What the exercise asks:
Copy, from the entries below, each line in which the string "mean" appears.

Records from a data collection
>>>>

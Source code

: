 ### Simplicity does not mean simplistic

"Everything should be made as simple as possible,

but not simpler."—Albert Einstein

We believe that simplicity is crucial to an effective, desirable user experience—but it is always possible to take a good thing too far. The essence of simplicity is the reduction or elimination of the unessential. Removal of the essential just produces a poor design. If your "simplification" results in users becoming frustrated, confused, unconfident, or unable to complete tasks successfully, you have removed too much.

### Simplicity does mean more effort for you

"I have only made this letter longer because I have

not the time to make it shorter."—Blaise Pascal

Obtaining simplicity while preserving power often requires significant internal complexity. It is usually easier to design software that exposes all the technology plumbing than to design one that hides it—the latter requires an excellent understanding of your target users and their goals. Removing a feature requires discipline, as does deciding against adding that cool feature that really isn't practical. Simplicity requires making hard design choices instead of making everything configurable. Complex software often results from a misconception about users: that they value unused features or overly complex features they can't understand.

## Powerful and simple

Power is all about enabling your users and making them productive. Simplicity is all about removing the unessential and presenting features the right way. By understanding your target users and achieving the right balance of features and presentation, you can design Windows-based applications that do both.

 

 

<<<<

Task answer:
: ### Simplicity does not mean simplistic
### Simplicity does mean more effort for you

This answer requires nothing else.